→ RECORDS SHOWN:
◇ ◇ ◇ ◇
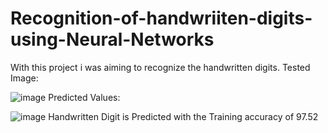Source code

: # Recognition-of-handwriiten-digits-using-Neural-Networks

With this project i was aiming to recognize the handwritten digits.
Tested Image:


![image](https://user-images.githubusercontent.com/67615843/132085579-6e978111-29b4-4015-a396-5b8150187b82.png)
Predicted Values:


![image](https://user-images.githubusercontent.com/67615843/132085599-60126c96-9c30-4221-8477-3b013e121015.png)
Handwritten Digit is Predicted with the Training accuracy of 97.52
◇ ◇ ◇ ◇
→ YOUR TASK:
When you transcribe the entries, reproduce each line exactly and skip any picture.

→ TASK OUTPUT:
Source code

: # Recognition-of-handwriiten-digits-using-Neural-Networks

With this project i was aiming to recognize the handwritten digits.
Tested Image:


![image](https://user-images.githubusercontent.com/67615843/132085579-6e978111-29b4-4015-a396-5b8150187b82.png)
Predicted Values:


![image](https://user-images.githubusercontent.com/67615843/132085599-60126c96-9c30-4221-8477-3b013e121015.png)
Handwritten Digit is Predicted with the Training accuracy of 97.52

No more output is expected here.